Munson and his unit in northern Iraq were building roads, bridges and bases, and completing supply runs and convoy protection missions. During calls home to Nietz, she filled him in on Key’s recent travels based on the bills that were piling up. Nietz told him about electronics purchases at Best Buy, plane tickets and hotel bills at The Venetian in Las Vegas.
When they saw Key was buying plane tickets, they called the Transportation Security Administration, but the agency would not do anything because he was flying with an Illinois-issued ID that had Key’s picture and Munson’s name. That led Munson to wonder, what if Key had been a terrorist?
“As far as anyone else is concerned, I’m a good U.S. citizen, and I’m flying around the country,” Munson said.
The theft consumed Munson’s and Nietz’s limited time on the phone together during the first months of his deployment.
“We’re not talking about how much we miss each other or what’s going on at the house or her day. We’re talking about this stupid guy and what’s going on in his life, and what the next step is to stopping him, and who we have to call next, and what she’s trying, and what I was trying. It was nuts,” Munson said.
Though the police report they filed didn’t do any good at first, it became necessary when creditors tried to collect.
“You have to be able to prove something happened to you, or they won’t dismiss the charges,” Munson said.
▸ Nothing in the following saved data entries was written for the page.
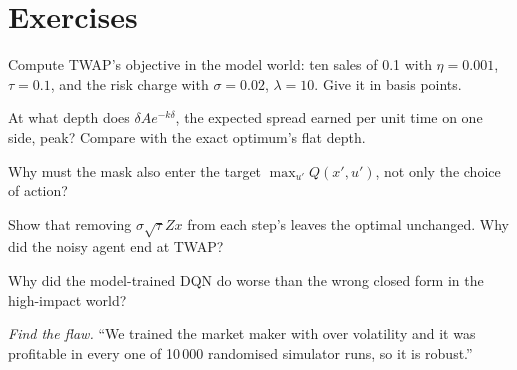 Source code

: \section{Exercises}

\begin{exercise}[$\star$]\label{exo:ml:reinforcement-learning-for-execution-and-market-making:1}
Compute TWAP's objective in the model world: ten sales of 0.1 with $\eta = 0.001$, $\tau = 0.1$, and the risk charge with
$\sigma = 0.02$, $\lambda = 10$. Give it in basis points.
\end{exercise}

\begin{exercise}[$\star$]\label{exo:ml:reinforcement-learning-for-execution-and-market-making:2}
At what depth does $\delta Ae^{-k\delta}$, the expected spread earned per unit time on one side, peak? Compare with the exact
optimum's flat depth.
\end{exercise}

\begin{exercise}[$\star$]\label{exo:ml:reinforcement-learning-for-execution-and-market-making:3}
Why must the mask also enter the target $\max_{u'}Q(x', u')$, not only the choice of action?
\end{exercise}

\begin{exercise}[$\star\star$]\label{exo:ml:reinforcement-learning-for-execution-and-market-making:4}
Show that removing $\sigma\sqrt\tau Zx$ from each step's  leaves the optimal  unchanged. Why did the noisy agent
end at TWAP?
\end{exercise}

\begin{exercise}[$\star\star$]\label{exo:ml:reinforcement-learning-for-execution-and-market-making:5}
Why did the model-trained DQN do worse than the wrong closed form in the high-impact world?
\end{exercise}

\begin{exercise}[$\star\star$]\label{exo:ml:reinforcement-learning-for-execution-and-market-making:6}
\emph{Find the flaw.} ``We trained the market maker with  over volatility and it was profitable in every
one of 10\,000 randomised simulator runs, so it is robust.''
\end{exercise}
Even then, effects can linger on the victim’s credit report.
“Credit’s a finicky thing. You could be doing really well for a long time; you could be pushing 800,” said Munson, who owns his own business and bought his house when he was 23. But delinquencies — even if they’re fraudulent — cause ripples through a person’s credit.
“Just because it’s taken off the report doesn’t mean it hasn’t affected you. It’s so complex,” he said.
Prevention is key, Moses said. People should review their credit report — and their children’s — at least once a year. One of the fastest-growing areas of identity theft is for children younger than 18, said Claudia Farrell, Federal Trade Commission spokeswoman.
Monitor the information available about you online and limit it as much as possible, including social media profiles, and be wary of transactions that are too easy, Gautier said. “If it’s too convenient for you, it’s too convenient for an identity thief.”
It’s tedious at first, but “it will become your habit,” Gautier said. “Paranoia never killed anyone.”